*** TASK MATERIAL Section Begins ***

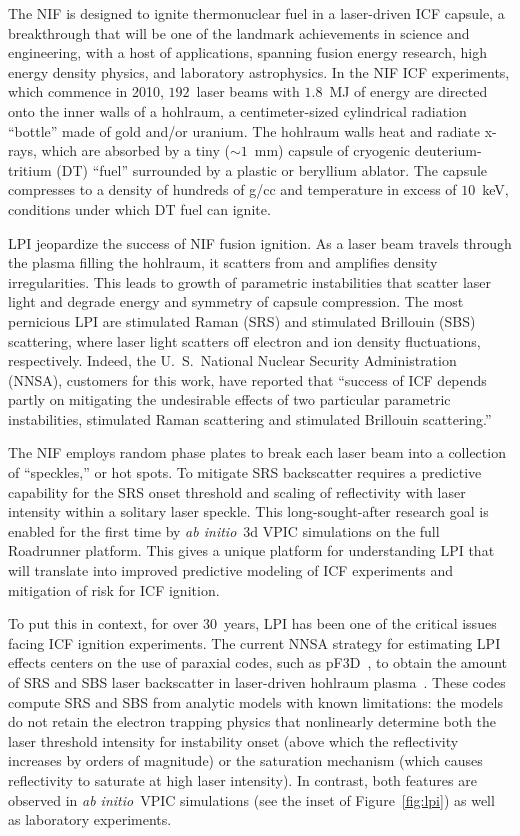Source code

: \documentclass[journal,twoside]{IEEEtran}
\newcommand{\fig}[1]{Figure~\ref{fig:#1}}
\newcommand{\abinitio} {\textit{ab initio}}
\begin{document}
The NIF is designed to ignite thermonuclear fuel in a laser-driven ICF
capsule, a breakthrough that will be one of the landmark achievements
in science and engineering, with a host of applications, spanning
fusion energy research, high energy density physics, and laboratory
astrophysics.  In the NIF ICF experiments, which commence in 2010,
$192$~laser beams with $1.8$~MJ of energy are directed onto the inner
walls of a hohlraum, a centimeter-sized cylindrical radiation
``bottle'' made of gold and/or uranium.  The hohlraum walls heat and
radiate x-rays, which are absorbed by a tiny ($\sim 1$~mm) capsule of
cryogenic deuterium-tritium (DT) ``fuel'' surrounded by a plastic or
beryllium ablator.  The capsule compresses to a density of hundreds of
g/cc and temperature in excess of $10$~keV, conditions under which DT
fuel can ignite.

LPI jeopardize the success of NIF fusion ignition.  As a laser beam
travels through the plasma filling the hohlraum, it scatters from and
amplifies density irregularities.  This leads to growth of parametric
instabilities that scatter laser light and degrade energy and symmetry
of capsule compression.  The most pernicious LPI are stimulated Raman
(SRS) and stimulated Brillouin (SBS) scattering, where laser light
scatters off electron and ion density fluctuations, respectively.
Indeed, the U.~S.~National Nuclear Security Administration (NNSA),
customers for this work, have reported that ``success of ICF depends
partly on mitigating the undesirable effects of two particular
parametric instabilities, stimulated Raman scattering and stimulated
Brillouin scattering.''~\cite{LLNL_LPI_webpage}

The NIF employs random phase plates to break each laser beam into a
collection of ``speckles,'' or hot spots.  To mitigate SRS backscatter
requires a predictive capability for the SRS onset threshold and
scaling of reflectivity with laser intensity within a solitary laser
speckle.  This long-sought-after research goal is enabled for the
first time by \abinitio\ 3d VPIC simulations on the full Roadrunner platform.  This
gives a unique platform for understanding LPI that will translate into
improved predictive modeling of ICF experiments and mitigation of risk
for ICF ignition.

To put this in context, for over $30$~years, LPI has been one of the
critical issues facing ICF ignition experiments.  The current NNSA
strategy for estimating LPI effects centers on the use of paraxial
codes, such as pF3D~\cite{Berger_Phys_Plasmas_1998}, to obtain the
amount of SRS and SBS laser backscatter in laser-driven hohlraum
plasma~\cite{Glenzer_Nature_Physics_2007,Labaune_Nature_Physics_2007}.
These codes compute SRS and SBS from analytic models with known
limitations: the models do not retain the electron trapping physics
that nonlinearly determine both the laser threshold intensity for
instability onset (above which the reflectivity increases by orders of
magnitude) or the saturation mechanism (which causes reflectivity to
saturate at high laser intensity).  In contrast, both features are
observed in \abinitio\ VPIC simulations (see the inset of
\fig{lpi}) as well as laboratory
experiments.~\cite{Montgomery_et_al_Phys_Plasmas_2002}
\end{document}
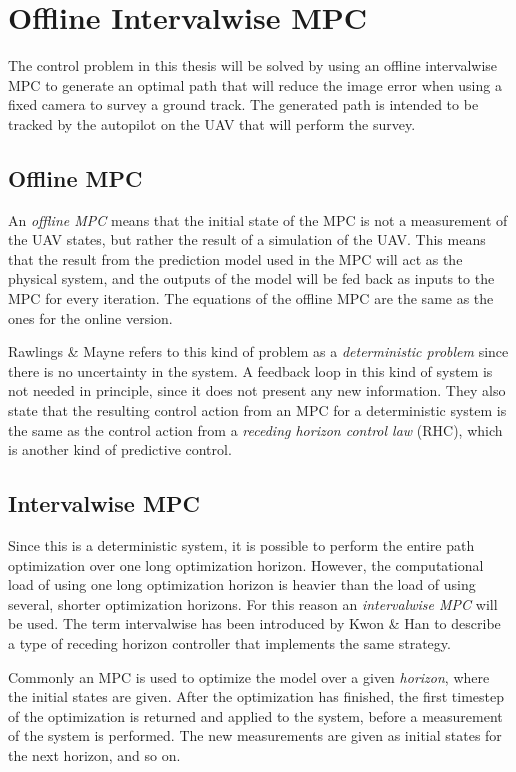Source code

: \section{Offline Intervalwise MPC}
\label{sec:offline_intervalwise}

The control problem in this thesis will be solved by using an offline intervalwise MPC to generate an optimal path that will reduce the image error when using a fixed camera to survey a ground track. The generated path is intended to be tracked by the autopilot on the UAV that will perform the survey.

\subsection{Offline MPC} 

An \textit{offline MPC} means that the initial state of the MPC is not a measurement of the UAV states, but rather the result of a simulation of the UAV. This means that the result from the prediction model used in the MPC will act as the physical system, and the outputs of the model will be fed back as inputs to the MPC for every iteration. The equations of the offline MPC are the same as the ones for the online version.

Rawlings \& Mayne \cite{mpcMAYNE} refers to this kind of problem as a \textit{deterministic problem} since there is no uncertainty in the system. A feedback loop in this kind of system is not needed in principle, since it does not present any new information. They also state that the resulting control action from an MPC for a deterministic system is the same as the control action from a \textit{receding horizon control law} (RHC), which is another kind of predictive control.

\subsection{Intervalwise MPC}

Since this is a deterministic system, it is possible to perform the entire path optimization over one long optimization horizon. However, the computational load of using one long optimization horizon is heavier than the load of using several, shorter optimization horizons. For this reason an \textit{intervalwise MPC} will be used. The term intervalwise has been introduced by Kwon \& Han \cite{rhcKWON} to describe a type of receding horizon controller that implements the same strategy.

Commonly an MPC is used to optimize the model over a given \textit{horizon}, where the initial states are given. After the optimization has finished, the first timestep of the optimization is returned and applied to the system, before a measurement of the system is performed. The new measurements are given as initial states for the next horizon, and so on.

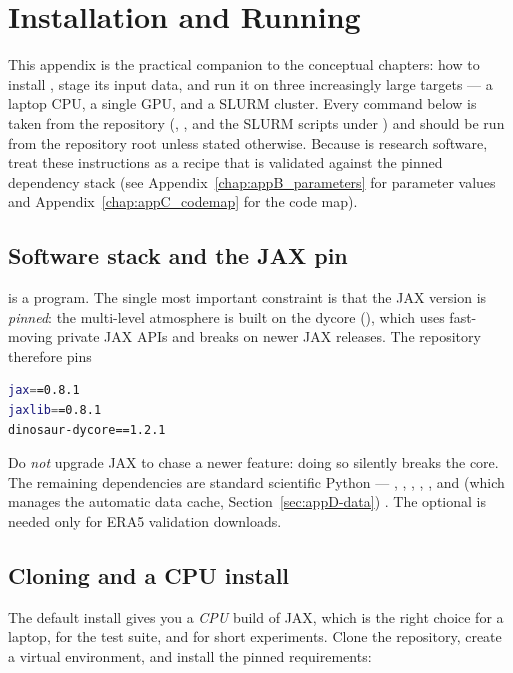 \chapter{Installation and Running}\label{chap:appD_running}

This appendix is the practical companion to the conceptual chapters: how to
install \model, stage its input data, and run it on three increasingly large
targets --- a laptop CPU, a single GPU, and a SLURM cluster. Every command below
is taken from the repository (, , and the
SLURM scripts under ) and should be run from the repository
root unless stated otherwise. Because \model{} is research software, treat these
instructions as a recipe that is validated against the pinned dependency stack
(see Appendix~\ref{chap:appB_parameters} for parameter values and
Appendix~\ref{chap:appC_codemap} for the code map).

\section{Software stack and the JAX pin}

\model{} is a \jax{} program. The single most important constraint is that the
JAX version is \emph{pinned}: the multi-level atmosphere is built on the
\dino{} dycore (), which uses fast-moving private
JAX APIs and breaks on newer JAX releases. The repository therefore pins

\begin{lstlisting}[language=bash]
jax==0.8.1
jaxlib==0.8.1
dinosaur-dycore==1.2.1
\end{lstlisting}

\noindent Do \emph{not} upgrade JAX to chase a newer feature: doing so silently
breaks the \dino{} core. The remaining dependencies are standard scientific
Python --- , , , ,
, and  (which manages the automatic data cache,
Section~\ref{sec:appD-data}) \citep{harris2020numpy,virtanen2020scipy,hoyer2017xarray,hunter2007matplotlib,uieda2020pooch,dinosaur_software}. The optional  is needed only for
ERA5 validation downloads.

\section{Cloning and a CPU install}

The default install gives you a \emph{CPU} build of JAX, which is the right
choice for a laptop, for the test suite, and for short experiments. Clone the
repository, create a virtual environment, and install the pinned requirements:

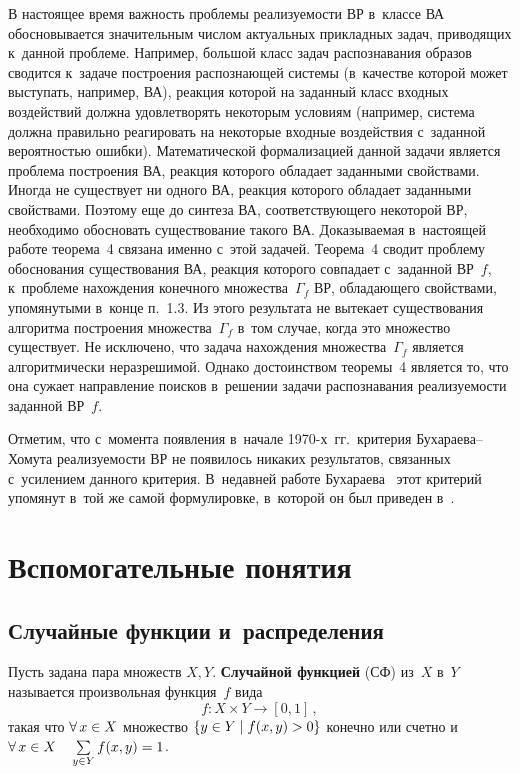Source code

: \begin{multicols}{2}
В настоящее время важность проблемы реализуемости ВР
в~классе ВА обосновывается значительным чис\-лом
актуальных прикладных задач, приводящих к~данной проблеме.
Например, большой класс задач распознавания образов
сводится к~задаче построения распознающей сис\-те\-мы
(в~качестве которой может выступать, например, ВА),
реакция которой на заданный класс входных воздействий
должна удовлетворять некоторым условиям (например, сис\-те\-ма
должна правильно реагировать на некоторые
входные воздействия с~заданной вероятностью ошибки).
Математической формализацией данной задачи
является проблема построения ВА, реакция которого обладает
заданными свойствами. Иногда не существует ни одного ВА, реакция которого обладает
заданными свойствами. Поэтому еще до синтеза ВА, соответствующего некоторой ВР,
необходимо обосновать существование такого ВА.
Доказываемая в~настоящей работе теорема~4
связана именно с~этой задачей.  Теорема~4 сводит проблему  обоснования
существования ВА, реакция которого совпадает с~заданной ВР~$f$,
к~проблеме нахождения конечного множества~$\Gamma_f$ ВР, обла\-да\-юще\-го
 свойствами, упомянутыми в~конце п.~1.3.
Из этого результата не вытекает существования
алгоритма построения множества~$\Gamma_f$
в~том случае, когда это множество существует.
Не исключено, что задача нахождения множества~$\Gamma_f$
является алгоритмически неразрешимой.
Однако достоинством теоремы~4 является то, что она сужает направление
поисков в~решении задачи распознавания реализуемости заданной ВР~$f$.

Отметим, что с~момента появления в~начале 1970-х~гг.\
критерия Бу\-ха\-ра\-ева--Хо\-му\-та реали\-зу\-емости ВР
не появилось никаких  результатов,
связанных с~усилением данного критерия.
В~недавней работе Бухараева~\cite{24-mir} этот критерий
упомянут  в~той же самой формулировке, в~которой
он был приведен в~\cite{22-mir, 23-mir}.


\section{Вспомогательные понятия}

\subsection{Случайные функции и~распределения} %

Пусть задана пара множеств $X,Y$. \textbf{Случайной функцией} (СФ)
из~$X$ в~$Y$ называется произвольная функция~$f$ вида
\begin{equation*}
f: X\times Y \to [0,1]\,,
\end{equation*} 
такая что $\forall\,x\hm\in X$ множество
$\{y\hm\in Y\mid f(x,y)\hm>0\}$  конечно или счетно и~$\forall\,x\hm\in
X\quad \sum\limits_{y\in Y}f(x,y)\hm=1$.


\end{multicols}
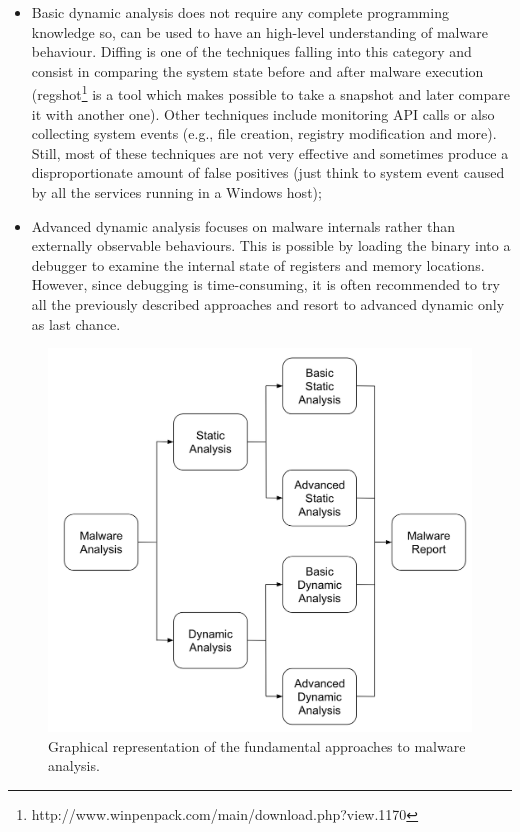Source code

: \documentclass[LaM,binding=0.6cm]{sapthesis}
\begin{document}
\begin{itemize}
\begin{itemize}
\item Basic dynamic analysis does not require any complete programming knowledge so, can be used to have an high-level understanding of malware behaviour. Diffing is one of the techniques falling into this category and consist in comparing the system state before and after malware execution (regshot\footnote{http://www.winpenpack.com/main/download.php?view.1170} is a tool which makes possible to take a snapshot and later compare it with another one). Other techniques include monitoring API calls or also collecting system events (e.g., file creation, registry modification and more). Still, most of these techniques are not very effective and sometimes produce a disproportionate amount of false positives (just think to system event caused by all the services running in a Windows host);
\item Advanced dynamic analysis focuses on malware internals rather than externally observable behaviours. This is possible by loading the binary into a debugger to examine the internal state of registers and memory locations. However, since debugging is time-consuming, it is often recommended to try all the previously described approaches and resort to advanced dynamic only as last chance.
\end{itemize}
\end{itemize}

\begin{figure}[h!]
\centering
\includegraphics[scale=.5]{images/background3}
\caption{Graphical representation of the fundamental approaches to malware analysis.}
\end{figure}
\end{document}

*** TASK MATERIAL Section Ends ***

PROBLEM
Locate all lines in the listing above with the word "simulations" and copy them.

YOUR RESPONSE
first time by \abinitio\ 3d VPIC simulations on the full Roadrunner platform.  This
observed in \abinitio\ VPIC simulations (see the inset of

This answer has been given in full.